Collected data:
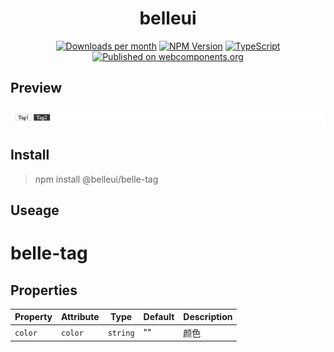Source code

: <!-- ⚠️ This README has been generated from the file(s) "/Users/wusong/Code/github-project/belleui/packages/belle-tag/readme/blueprint.md" ⚠️--><h1 align="center">belleui</h1>

<p align="center">
		<a href="https://npmcharts.com/compare/@belleui/belle-tag?minimal=true"><img alt="Downloads per month" src="https://img.shields.io/npm/dm/@belleui/belle-tag.svg" height="20"/></a>
<a href="https://www.npmjs.com/package/@belleui/belle-tag"><img alt="NPM Version" src="https://img.shields.io/npm/v/@belleui/belle-tag.svg" height="20"/></a>
<a href="https://github.com/belleui/belleui/blob/master/packages/belle-tag"><img alt="TypeScript" src="https://img.shields.io/npm/types/@belleui/belle-tag" height="20"/></a>
<a href="https://www.webcomponents.org/element/@belleui/belle-tag"><img alt="Published on webcomponents.org" src="https://img.shields.io/badge/webcomponents.org-published-blue.svg" height="20"/></a>
	</p>



[](#preview)

## Preview

![screent shot](./image/screenshot.png)


[](#install)

## Install

> npm install @belleui/belle-tag


[](#useage)

## Useage


[](#belle-tag)

# belle-tag


[](#properties)

## Properties

| Property | Attribute | Type     | Default | Description |
|----------|-----------|----------|---------|-------------|
| `color`  | `color`   | `string` | ""      | 颜色          |

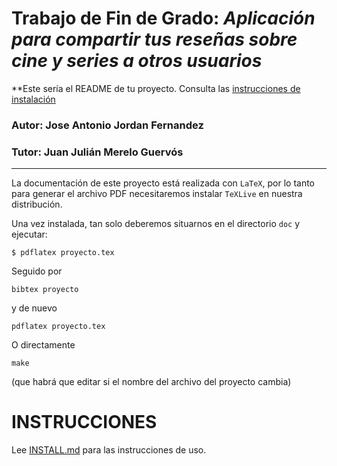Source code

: # Trabajo de Fin de Grado: *Aplicación para compartir tus reseñas sobre cine y series a otros usuarios*

**Este sería el README de tu proyecto. Consulta las [instrucciones de
instalación](INSTALL.md)

### Autor: Jose Antonio Jordan Fernandez
### Tutor: Juan Julián Merelo Guervós
___

La documentación de este proyecto está realizada con `LaTeX`, por lo
tanto para generar el archivo PDF necesitaremos instalar `TeXLive` en
nuestra distribución.

Una vez instalada, tan solo deberemos situarnos en el directorio `doc` y ejecutar:

`
$ pdflatex proyecto.tex
`

Seguido por

    bibtex proyecto
    
y de nuevo

    pdflatex proyecto.tex

O directamente

    make
    
(que habrá que editar si el nombre del archivo del proyecto cambia)

# INSTRUCCIONES

Lee [INSTALL.md](INSTALL.md) para las instrucciones de uso.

» **Your goal**
List each line of the entries that holds the string "para".

» **Output below**
: # Trabajo de Fin de Grado: *Aplicación para compartir tus reseñas sobre cine y series a otros usuarios*
tanto para generar el archivo PDF necesitaremos instalar `TeXLive` en
Lee [INSTALL.md](INSTALL.md) para las instrucciones de uso.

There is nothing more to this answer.